Dass Dominosteine und Spekulatius schon im Frühherbst in den Supermärkten auftauchen, daran haben wir uns gewöhnen müssen. Auch dass wir bereits Wochen vor dem Fest mit Werbung für Tablets, Notebooks, Konsolen und anderen potenziellen Geschenken zugeballert werden, ist nicht neu. Kaum möglich, diesen Hype noch zu steigern, sollte man denken – aber die Konsumgüterindustrie findet immer noch etwas Neues, um Kasse zu machen!
In diesem Jahr soll offenbar die große Fresserei schon lange vor dem Fest eröffnet werden, frei nach dem Motto: Wir fressen durch bis Weihnachten! Deutschlands größter Discounter Aldi schickte in der vergangenen Woche Prospekte in die Haushalte, auf deren Vorderseite ein Teller mit Gänsebraten und Rotkohl abgebildet war, also ein typisches Weihnachtsessen – und das ganze drei Wochen vor dem Beginn der Adventszeit. Perverser geht’s nicht!
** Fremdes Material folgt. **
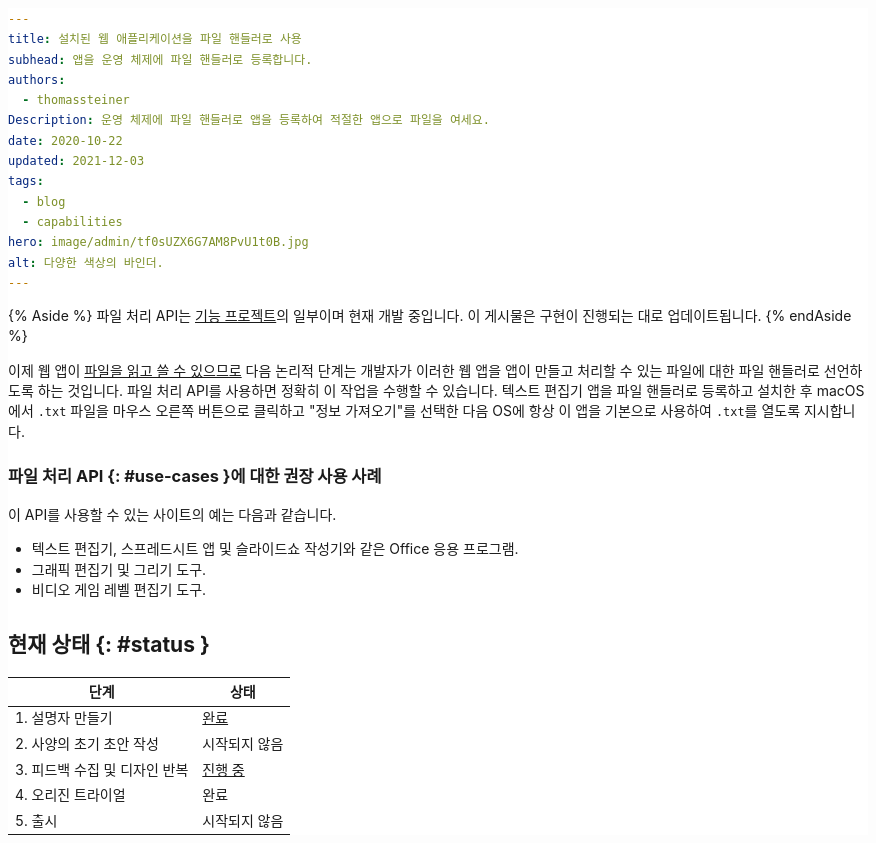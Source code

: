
```yaml
---
title: 설치된 웹 애플리케이션을 파일 핸들러로 사용
subhead: 앱을 운영 체제에 파일 핸들러로 등록합니다.
authors:
  - thomassteiner
Description: 운영 체제에 파일 핸들러로 앱을 등록하여 적절한 앱으로 파일을 여세요.
date: 2020-10-22
updated: 2021-12-03
tags:
  - blog
  - capabilities
hero: image/admin/tf0sUZX6G7AM8PvU1t0B.jpg
alt: 다양한 색상의 바인더.
---
```


{% Aside %} 파일 처리 API는 [기능 프로젝트](/fugu-status/)의 일부이며 현재 개발 중입니다. 이 게시물은 구현이 진행되는 대로 업데이트됩니다. {% endAside %}

이제 웹 앱이 [파일을 읽고 쓸 수 있으므로](/file-system-access/) 다음 논리적 단계는 개발자가 이러한 웹 앱을 앱이 만들고 처리할 수 있는 파일에 대한 파일 핸들러로 선언하도록 하는 것입니다. 파일 처리 API를 사용하면 정확히 이 작업을 수행할 수 있습니다. 텍스트 편집기 앱을 파일 핸들러로 등록하고 설치한 후 macOS에서 `.txt` 파일을 마우스 오른쪽 버튼으로 클릭하고 "정보 가져오기"를 선택한 다음 OS에 항상 이 앱을 기본으로 사용하여 `.txt`를 열도록 지시합니다.

### 파일 처리 API {: #use-cases }에 대한 권장 사용 사례

이 API를 사용할 수 있는 사이트의 예는 다음과 같습니다.

- 텍스트 편집기, 스프레드시트 앱 및 슬라이드쇼 작성기와 같은 Office 응용 프로그램.
- 그래픽 편집기 및 그리기 도구.
- 비디오 게임 레벨 편집기 도구.

## 현재 상태 {: #status }

<div></div>
<table data-md-type="table">
<thead data-md-table-header><tr data-md-type="table_row">
<th data-md-type="table_cell">단계</th>
<th data-md-type="table_cell">상태</th>
</tr></thead>
<tbody data-md-table-body>
<tr data-md-type="table_row">
<td data-md-type="table_cell">1. 설명자 만들기</td>
<td data-md-type="table_cell"><a href="https://github.com/WICG/file-handling/blob/main/explainer.md" data-md-type="link">완료</a></td>
</tr>
<tr data-md-type="table_row">
<td data-md-type="table_cell">2. 사양의 초기 초안 작성</td>
<td data-md-type="table_cell">시작되지 않음</td>
</tr>
<tr data-md-type="table_row">
<td data-md-type="table_cell">3. 피드백 수집 및 디자인 반복</td>
<td data-md-type="table_cell"><a href="#feedback" data-md-type="link">진행 중</a></td>
</tr>
<tr data-md-type="table_row">
<td data-md-type="table_cell">4. 오리진 트라이얼</td>
<td data-md-type="table_cell"><a>완료</a></td>
</tr>
<tr data-md-type="table_row">
<td data-md-type="table_cell">5. 출시</td>
<td data-md-type="table_cell">시작되지 않음</td>
</tr>
</tbody>
</table>
<div data-md-type="block_html"></div>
Im Inneren des Prospektes sind die entsprechenden Angebote zu finden, die Keule von der jungen Hafermastgans für 7,29 Euro, dazu Bio-Apfel-Rotkohl, Rösti-Ecken, Semmelknödeln und die Flasche Vino Rosso della Puglia. Natürlich gibt es auf den benachbarten Seiten Angebote für Spielzeug, Mikrowellen, Fritteusen und was man sonst so verschenken kann. Um die Stimmung abzurunden werden auch noch Räuchermännchen, LED-Acrylsterne und Teelichtpyramiden feilgeboten.
Dem Ganzen setzt ein zusätzlicher kleiner Prospekt die Krone auf, in dem Aldi unter der Überschrift „Genuss pur“ die Delikatessen seiner Marke „Freihofer Gourmet“ anpreist. Da gibt es den Sockeye Wildlachs für 3,79 Euro für 100 Gramm, die Meersalzbutter (1,99 Euro die Packung), das Wolfsbarschfilet (5,99 Euro für 400 Gramm), den Garnelenkranz (3,99 Euro die Packung) und den Brunello di Montalcino (12,99 Euro die Flasche. Zu alldem werden auch noch passende Rezepte dargeboten.
Ehrlich gesagt, mir wird speiübel, wenn ich das sehe! Hier geht es offenbar nur noch darum, dass wir uns vollstopfen und dass ein angenehmes Umfeld fürs Konsumieren geschaffen wird. Der Gänsebraten auf der Vorderseite soll sicher nicht dazu anleiten, jetzt schon das Essen für Heiligabend zu besorgen, sondern ist als Signal gedacht: Es geht los! Fangt an zu feiern! Wir sollen uns auf Weihnachtsmärkten die Kante geben, auf Betriebsfeiern die Wampe vollhauen und vor allem kaufen, kaufen, kaufen.
In dieser Gesellschaft geht es doch in Wahrheit nur noch ums Fressen, Saufen und Abfeiern, die Masse lebt besinnungslos, traditions- und geschichtsvergessen vor sich hin. Wer weiß denn noch, dass die Adventszeit ursprünglich eine Fastenzeit ist, die der Vorbereitung auf die Weihnachtszeit, der inneren Einkehr dienen soll? Und wen würde das noch interessieren?
Das Gerede über die abendländischen Werte, die unbedingt verteidigt werden müssen, ist vor diesem Hintergrund doch nur hohl und verlogen. Was soll denn da bitte verteidigt werden? Die verkaufsoffenen Sonntage? Unser unveräußerliches Recht, in den nächsten Media Markt zu laufen, um den neuesten Flachbildfernseher zu kaufen?